- **WORK INSTRUCTIONS**:
The data below is to be transcribed word for word; pictures are to be excluded.

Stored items

● ● ●

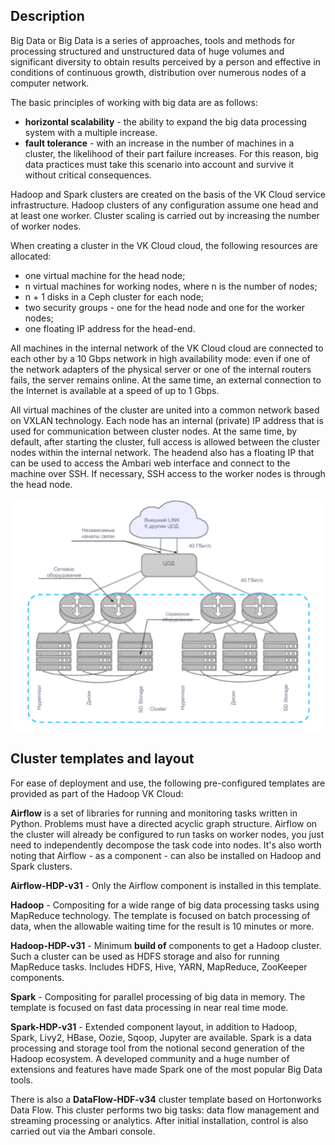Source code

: ## Description

Big Data or Big Data is a series of approaches, tools and methods for processing structured and unstructured data of huge volumes and significant diversity to obtain results perceived by a person and effective in conditions of continuous growth, distribution over numerous nodes of a computer network.

The basic principles of working with big data are as follows:

- **horizontal scalability** - the ability to expand the big data processing system with a multiple increase.
- **fault tolerance** - with an increase in the number of machines in a cluster, the likelihood of their part failure increases. For this reason, big data practices must take this scenario into account and survive it without critical consequences.

Hadoop and Spark clusters are created on the basis of the VK Cloud service infrastructure. Hadoop clusters of any configuration assume one head and at least one worker. Cluster scaling is carried out by increasing the number of worker nodes.

When creating a cluster in the VK Cloud cloud, the following resources are allocated:

- one virtual machine for the head node;
- n virtual machines for working nodes, where n is the number of nodes;
- n + 1 disks in a Ceph cluster for each node;
- two security groups - one for the head node and one for the worker nodes;
- one floating IP address for the head-end.

All machines in the internal network of the VK Cloud cloud are connected to each other by a 10 Gbps network in high availability mode: even if one of the network adapters of the physical server or one of the internal routers fails, the server remains online. At the same time, an external connection to the Internet is available at a speed of up to 1 Gbps.

All virtual machines of the cluster are united into a common network based on VXLAN technology. Each node has an internal (private) IP address that is used for communication between cluster nodes. At the same time, by default, after starting the cluster, full access is allowed between the cluster nodes within the internal network. The headend also has a floating IP that can be used to access the Ambari web interface and connect to the machine over SSH. If necessary, SSH access to the worker nodes is through the head node.

![](./assets/1598477914744-1598477914744.png)

## Cluster templates and layout

For ease of deployment and use, the following pre-configured templates are provided as part of the Hadoop VK Cloud:

**Airflow** is a set of libraries for running and monitoring tasks written in Python. Problems must have a directed acyclic graph structure. Airflow on the cluster will already be configured to run tasks on worker nodes, you just need to independently decompose the task code into nodes. It's also worth noting that Airflow - as a component - can also be installed on Hadoop and Spark clusters.

**Airflow-HDP-v31** - Only the Airflow component is installed in this template.

**Hadoop** - Compositing for a wide range of big data processing tasks using MapReduce technology. The template is focused on batch processing of data, when the allowable waiting time for the result is 10 minutes or more.

**Hadoop-HDP-v31** - Minimum **build of** components to get a Hadoop cluster. Such a cluster can be used as HDFS storage and also for running MapReduce tasks. Includes HDFS, Hive, YARN, MapReduce, ZooKeeper components.

**Spark** - Compositing for parallel processing of big data in memory. The template is focused on fast data processing in near real time mode.

**Spark-HDP-v31** - Extended component layout, in addition to Hadoop, Spark, Livy2, HBase, Oozie, Sqoop, Jupyter are available. Spark is a data processing and storage tool from the notional second generation of the Hadoop ecosystem. A developed community and a huge number of extensions and features have made Spark one of the most popular Big Data tools.

There is also a **DataFlow-HDF-v34** cluster template based on Hortonworks Data Flow. This cluster performs two big tasks: data flow management and streaming processing or analytics. After initial installation, control is also carried out via the Ambari console.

● ● ●

- **EXPECTED OUTPUT**:
Source code

: ## Description

Big Data or Big Data is a series of approaches, tools and methods for processing structured and unstructured data of huge volumes and significant diversity to obtain results perceived by a person and effective in conditions of continuous growth, distribution over numerous nodes of a computer network.

The basic principles of working with big data are as follows:

- **horizontal scalability** - the ability to expand the big data processing system with a multiple increase.
- **fault tolerance** - with an increase in the number of machines in a cluster, the likelihood of their part failure increases. For this reason, big data practices must take this scenario into account and survive it without critical consequences.

Hadoop and Spark clusters are created on the basis of the VK Cloud service infrastructure. Hadoop clusters of any configuration assume one head and at least one worker. Cluster scaling is carried out by increasing the number of worker nodes.

When creating a cluster in the VK Cloud cloud, the following resources are allocated:

- one virtual machine for the head node;
- n virtual machines for working nodes, where n is the number of nodes;
- n + 1 disks in a Ceph cluster for each node;
- two security groups - one for the head node and one for the worker nodes;
- one floating IP address for the head-end.

All machines in the internal network of the VK Cloud cloud are connected to each other by a 10 Gbps network in high availability mode: even if one of the network adapters of the physical server or one of the internal routers fails, the server remains online. At the same time, an external connection to the Internet is available at a speed of up to 1 Gbps.

All virtual machines of the cluster are united into a common network based on VXLAN technology. Each node has an internal (private) IP address that is used for communication between cluster nodes. At the same time, by default, after starting the cluster, full access is allowed between the cluster nodes within the internal network. The headend also has a floating IP that can be used to access the Ambari web interface and connect to the machine over SSH. If necessary, SSH access to the worker nodes is through the head node.

![](./assets/1598477914744-1598477914744.png)

## Cluster templates and layout

For ease of deployment and use, the following pre-configured templates are provided as part of the Hadoop VK Cloud:

**Airflow** is a set of libraries for running and monitoring tasks written in Python. Problems must have a directed acyclic graph structure. Airflow on the cluster will already be configured to run tasks on worker nodes, you just need to independently decompose the task code into nodes. It's also worth noting that Airflow - as a component - can also be installed on Hadoop and Spark clusters.

**Airflow-HDP-v31** - Only the Airflow component is installed in this template.

**Hadoop** - Compositing for a wide range of big data processing tasks using MapReduce technology. The template is focused on batch processing of data, when the allowable waiting time for the result is 10 minutes or more.

**Hadoop-HDP-v31** - Minimum **build of** components to get a Hadoop cluster. Such a cluster can be used as HDFS storage and also for running MapReduce tasks. Includes HDFS, Hive, YARN, MapReduce, ZooKeeper components.

**Spark** - Compositing for parallel processing of big data in memory. The template is focused on fast data processing in near real time mode.

**Spark-HDP-v31** - Extended component layout, in addition to Hadoop, Spark, Livy2, HBase, Oozie, Sqoop, Jupyter are available. Spark is a data processing and storage tool from the notional second generation of the Hadoop ecosystem. A developed community and a huge number of extensions and features have made Spark one of the most popular Big Data tools.

There is also a **DataFlow-HDF-v34** cluster template based on Hortonworks Data Flow. This cluster performs two big tasks: data flow management and streaming processing or analytics. After initial installation, control is also carried out via the Ambari console.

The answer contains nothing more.